START Input

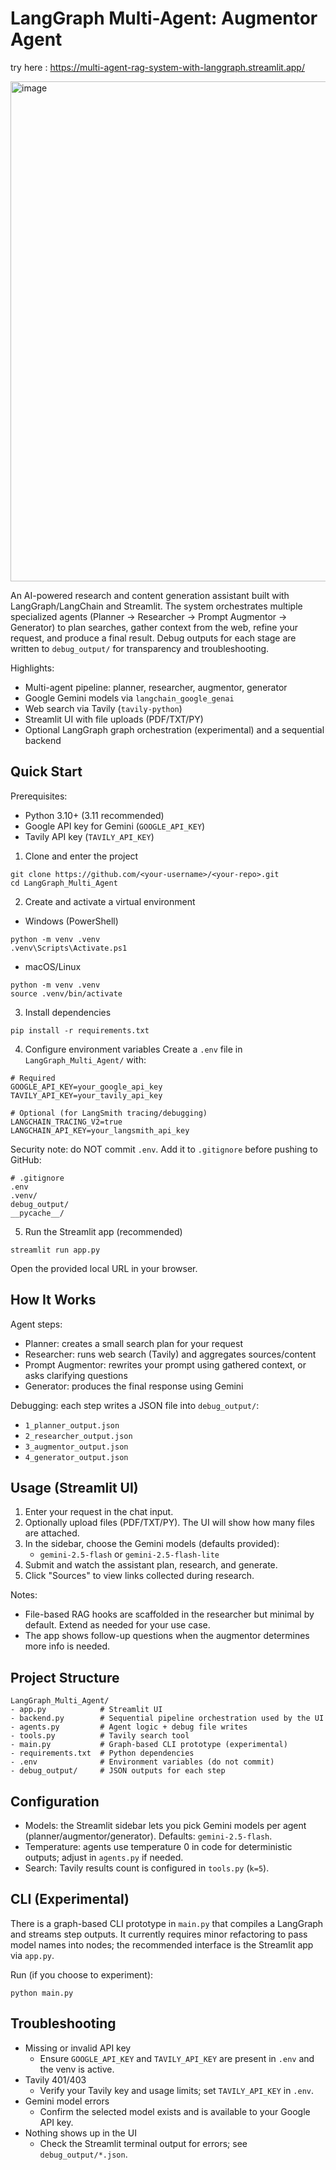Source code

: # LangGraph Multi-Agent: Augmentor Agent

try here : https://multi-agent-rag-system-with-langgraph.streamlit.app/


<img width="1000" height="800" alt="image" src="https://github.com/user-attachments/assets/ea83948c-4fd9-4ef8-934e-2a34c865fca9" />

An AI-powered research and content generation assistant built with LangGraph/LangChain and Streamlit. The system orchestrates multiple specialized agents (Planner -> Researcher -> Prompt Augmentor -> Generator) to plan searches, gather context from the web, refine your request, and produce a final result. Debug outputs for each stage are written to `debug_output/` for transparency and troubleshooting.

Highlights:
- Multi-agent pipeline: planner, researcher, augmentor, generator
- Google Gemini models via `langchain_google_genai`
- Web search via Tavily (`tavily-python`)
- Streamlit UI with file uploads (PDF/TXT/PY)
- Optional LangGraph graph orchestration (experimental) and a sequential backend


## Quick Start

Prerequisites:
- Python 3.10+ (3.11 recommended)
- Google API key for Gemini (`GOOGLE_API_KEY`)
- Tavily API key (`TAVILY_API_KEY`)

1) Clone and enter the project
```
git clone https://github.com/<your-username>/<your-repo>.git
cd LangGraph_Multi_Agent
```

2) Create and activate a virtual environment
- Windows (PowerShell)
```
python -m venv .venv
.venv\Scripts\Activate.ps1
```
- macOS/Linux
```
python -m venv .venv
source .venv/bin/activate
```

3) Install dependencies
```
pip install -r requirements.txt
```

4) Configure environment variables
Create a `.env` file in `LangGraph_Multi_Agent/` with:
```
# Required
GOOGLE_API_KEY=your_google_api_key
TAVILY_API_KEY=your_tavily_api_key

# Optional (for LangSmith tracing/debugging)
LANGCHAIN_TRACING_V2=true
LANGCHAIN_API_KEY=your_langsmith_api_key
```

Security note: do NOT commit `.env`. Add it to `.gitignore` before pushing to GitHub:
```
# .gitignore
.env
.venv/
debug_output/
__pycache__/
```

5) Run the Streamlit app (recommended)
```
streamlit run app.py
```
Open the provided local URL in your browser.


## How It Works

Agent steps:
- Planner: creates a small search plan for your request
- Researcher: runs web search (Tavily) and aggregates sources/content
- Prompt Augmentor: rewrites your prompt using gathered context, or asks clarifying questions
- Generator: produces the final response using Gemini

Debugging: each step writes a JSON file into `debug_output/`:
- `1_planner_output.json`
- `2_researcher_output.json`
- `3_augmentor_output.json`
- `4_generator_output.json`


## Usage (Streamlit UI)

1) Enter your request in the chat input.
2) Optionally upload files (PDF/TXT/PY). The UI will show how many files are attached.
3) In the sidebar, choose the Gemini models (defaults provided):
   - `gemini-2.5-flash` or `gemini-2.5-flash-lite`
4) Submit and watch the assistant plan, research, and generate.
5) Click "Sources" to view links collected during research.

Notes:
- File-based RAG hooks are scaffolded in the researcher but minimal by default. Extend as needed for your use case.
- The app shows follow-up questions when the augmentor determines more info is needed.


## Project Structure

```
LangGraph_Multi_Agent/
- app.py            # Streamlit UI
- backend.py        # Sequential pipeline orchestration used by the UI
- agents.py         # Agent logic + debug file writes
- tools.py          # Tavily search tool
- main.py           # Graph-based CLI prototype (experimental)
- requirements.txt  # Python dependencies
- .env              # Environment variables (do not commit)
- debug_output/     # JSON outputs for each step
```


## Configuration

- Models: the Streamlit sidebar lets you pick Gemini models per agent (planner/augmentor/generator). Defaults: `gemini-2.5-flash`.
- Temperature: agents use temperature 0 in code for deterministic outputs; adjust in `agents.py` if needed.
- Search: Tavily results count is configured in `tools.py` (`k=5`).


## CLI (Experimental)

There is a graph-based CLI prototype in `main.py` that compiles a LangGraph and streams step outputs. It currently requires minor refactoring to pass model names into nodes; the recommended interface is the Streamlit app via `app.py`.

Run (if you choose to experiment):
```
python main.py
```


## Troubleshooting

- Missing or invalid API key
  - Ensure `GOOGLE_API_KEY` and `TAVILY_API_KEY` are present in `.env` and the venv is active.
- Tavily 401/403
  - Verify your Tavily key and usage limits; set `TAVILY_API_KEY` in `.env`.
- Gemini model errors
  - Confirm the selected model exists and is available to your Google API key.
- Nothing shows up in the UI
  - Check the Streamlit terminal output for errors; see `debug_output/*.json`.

END Input

• **Exercise details**:
Repeat each line of the material exactly, please, and skip every picture.

• **Response**:
Source code

: # LangGraph Multi-Agent: Augmentor Agent

try here : https://multi-agent-rag-system-with-langgraph.streamlit.app/


<img width="1000" height="800" alt="image" src="https://github.com/user-attachments/assets/ea83948c-4fd9-4ef8-934e-2a34c865fca9" />

An AI-powered research and content generation assistant built with LangGraph/LangChain and Streamlit. The system orchestrates multiple specialized agents (Planner -> Researcher -> Prompt Augmentor -> Generator) to plan searches, gather context from the web, refine your request, and produce a final result. Debug outputs for each stage are written to `debug_output/` for transparency and troubleshooting.

Highlights:
- Multi-agent pipeline: planner, researcher, augmentor, generator
- Google Gemini models via `langchain_google_genai`
- Web search via Tavily (`tavily-python`)
- Streamlit UI with file uploads (PDF/TXT/PY)
- Optional LangGraph graph orchestration (experimental) and a sequential backend


## Quick Start

Prerequisites:
- Python 3.10+ (3.11 recommended)
- Google API key for Gemini (`GOOGLE_API_KEY`)
- Tavily API key (`TAVILY_API_KEY`)

1) Clone and enter the project
```
git clone https://github.com/<your-username>/<your-repo>.git
cd LangGraph_Multi_Agent
```

2) Create and activate a virtual environment
- Windows (PowerShell)
```
python -m venv .venv
.venv\Scripts\Activate.ps1
```
- macOS/Linux
```
python -m venv .venv
source .venv/bin/activate
```

3) Install dependencies
```
pip install -r requirements.txt
```

4) Configure environment variables
Create a `.env` file in `LangGraph_Multi_Agent/` with:
```
# Required
GOOGLE_API_KEY=your_google_api_key
TAVILY_API_KEY=your_tavily_api_key

# Optional (for LangSmith tracing/debugging)
LANGCHAIN_TRACING_V2=true
LANGCHAIN_API_KEY=your_langsmith_api_key
```

Security note: do NOT commit `.env`. Add it to `.gitignore` before pushing to GitHub:
```
# .gitignore
.env
.venv/
debug_output/
__pycache__/
```

5) Run the Streamlit app (recommended)
```
streamlit run app.py
```
Open the provided local URL in your browser.


## How It Works

Agent steps:
- Planner: creates a small search plan for your request
- Researcher: runs web search (Tavily) and aggregates sources/content
- Prompt Augmentor: rewrites your prompt using gathered context, or asks clarifying questions
- Generator: produces the final response using Gemini

Debugging: each step writes a JSON file into `debug_output/`:
- `1_planner_output.json`
- `2_researcher_output.json`
- `3_augmentor_output.json`
- `4_generator_output.json`


## Usage (Streamlit UI)

1) Enter your request in the chat input.
2) Optionally upload files (PDF/TXT/PY). The UI will show how many files are attached.
3) In the sidebar, choose the Gemini models (defaults provided):
   - `gemini-2.5-flash` or `gemini-2.5-flash-lite`
4) Submit and watch the assistant plan, research, and generate.
5) Click "Sources" to view links collected during research.

Notes:
- File-based RAG hooks are scaffolded in the researcher but minimal by default. Extend as needed for your use case.
- The app shows follow-up questions when the augmentor determines more info is needed.


## Project Structure

```
LangGraph_Multi_Agent/
- app.py            # Streamlit UI
- backend.py        # Sequential pipeline orchestration used by the UI
- agents.py         # Agent logic + debug file writes
- tools.py          # Tavily search tool
- main.py           # Graph-based CLI prototype (experimental)
- requirements.txt  # Python dependencies
- .env              # Environment variables (do not commit)
- debug_output/     # JSON outputs for each step
```


## Configuration

- Models: the Streamlit sidebar lets you pick Gemini models per agent (planner/augmentor/generator). Defaults: `gemini-2.5-flash`.
- Temperature: agents use temperature 0 in code for deterministic outputs; adjust in `agents.py` if needed.
- Search: Tavily results count is configured in `tools.py` (`k=5`).


## CLI (Experimental)

There is a graph-based CLI prototype in `main.py` that compiles a LangGraph and streams step outputs. It currently requires minor refactoring to pass model names into nodes; the recommended interface is the Streamlit app via `app.py`.

Run (if you choose to experiment):
```
python main.py
```


## Troubleshooting

- Missing or invalid API key
  - Ensure `GOOGLE_API_KEY` and `TAVILY_API_KEY` are present in `.env` and the venv is active.
- Tavily 401/403
  - Verify your Tavily key and usage limits; set `TAVILY_API_KEY` in `.env`.
- Gemini model errors
  - Confirm the selected model exists and is available to your Google API key.
- Nothing shows up in the UI
  - Check the Streamlit terminal output for errors; see `debug_output/*.json`.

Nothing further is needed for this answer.